Expect to see KOffice, Konqeror and Amarok, among others, running on multiple platforms.
I’m not a dev though so take this with a grain of salt, this is purely pieced together from what I’ve been reading in the dev blogs subject to my own artistic interpretation. And maybe some hopeless optimism as well.
The real problem is that Qt wasn’t GPL’d on Windows and OSX prior to v4.x
Almost correct. Qt3 has been available under GPL on OS X, but Qt/Win32 only since Qt4
The Kexi maintainer also maintains a Win32 port of the basic KDE+KOffice libs and Kexi and is being paid for that by his employer, some company in Poland IIRC
… But not the way you think.
Indeed, I have never been really a Qt fan. But the developers behind KDE are writting very good applications. They put as much as they can in it in terms of usability and program features. And I like that.
For the past 6 month, one of my friend at work was so engulfed by Qt potential, that when we had to write a simulator for our application, he choosed Qt whereas I wanted Gtk. I let him do, and it became like a challenge.
So we started developping with Qt3.3, and went on for 6 month. I know it’s not the last version, but it’s still widely used. Seriously, we run into problems after problems with Qt, with the library itself I mean. The way things are done. May be we were asking too much, having too high expectations. At one point of time, even my friend felt disappointed. So I was telling myself that we missed something, that it must be better than what we thought. Especially browsing on Internet, you find rants like the eternal Qt/gtk war, but real comments on Qt alone, not so much.
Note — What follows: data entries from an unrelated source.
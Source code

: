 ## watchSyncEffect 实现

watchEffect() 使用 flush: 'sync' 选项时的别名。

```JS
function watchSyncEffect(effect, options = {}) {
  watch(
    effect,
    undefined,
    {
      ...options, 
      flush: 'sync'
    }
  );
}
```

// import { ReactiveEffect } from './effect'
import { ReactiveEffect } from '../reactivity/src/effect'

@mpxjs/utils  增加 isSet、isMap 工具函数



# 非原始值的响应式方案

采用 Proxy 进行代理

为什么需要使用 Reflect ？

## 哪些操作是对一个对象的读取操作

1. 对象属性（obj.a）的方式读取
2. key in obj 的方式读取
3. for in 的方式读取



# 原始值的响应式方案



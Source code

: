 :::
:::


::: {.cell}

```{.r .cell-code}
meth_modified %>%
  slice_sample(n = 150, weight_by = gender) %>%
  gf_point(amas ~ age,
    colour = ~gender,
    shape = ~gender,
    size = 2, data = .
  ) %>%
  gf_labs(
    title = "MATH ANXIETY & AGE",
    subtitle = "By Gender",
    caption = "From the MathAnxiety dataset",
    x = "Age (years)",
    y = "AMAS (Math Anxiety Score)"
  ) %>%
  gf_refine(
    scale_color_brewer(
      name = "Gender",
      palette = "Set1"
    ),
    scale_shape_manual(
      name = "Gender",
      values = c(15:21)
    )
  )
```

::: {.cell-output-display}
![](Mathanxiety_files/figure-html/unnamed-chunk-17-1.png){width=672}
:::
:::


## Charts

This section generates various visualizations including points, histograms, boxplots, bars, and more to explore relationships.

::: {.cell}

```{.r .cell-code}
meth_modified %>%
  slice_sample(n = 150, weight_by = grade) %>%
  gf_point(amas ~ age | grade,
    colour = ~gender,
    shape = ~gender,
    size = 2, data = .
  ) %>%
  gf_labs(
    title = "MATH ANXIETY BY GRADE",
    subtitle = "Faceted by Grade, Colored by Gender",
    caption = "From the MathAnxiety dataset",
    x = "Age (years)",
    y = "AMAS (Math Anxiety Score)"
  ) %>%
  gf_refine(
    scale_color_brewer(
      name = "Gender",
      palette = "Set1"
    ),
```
Well to begin with, Qt has a poor threading capability in Qt3.3, and really it’s a shame. You are obliged to deal with a lot “magic” just to get multi-threading works, because it only deals with signal and slots (events) as long as they are managed… by the main thread! Second, text modification in a large QListView sometimes crashes the application, it just can’t handle it. Third, Qt tries so much to replace everything, I know it was created when STL did not exist yet, but it’s time to drop their containers in favor to those of the STL (I haven’t tried Qt4 yet for that, so I hope they just wrotte wrapper around the STL). Finally their socket high level classes are not good enough when it comes to open many different sockets on different port at the same time. Multiplexing functionality is inexistant. Since you have to write it yourself, you end up using system calls, that you have to mix with Qt library, and it gives headhacke sometimes.
So when I see what the KDE developpers are able to achieve with Qt as a base, I am truly amazed. I wanted to have a look in the code of one of these app one day to see how much of Qt code they use (only the rendering part, a la Gtk, or really every single class they can).
We gonna port our app to Qt4, I am in charge of it, so I really hope to see a lot of improvement. I wanna try going on with Qt even if it’s not my primary choice, but just because I want to know how KDE developers make it so great with it!
Anyone has a experience with Qt please feel free to share…
because it only deals with signal and slots (events) as long as they are managed… by the main thread!
No, Signals&Slots also work in other threads. Just like with any other method call you have to be careful when crossing thread contexts, but since a slot invocation is a method call that is to be expected.
Finally their socket high level classes are not good enough when it comes to open many different sockets on different port at the same time
Hmm, maybe you are using the event loop driven QSocket instead of QSocketDevice and threads.
It works with QSocket, but has better performance with QSocketDevice+threads when the data processing after receiving or before sending takes some time.
We are doing quite complex applications here at work, including standard GUI, specialized visualizations and non-GUI/server processes.
As far as I remember we had only one threading problem in over four years, and that was actually a bug in libpthread on certain SMP kernels.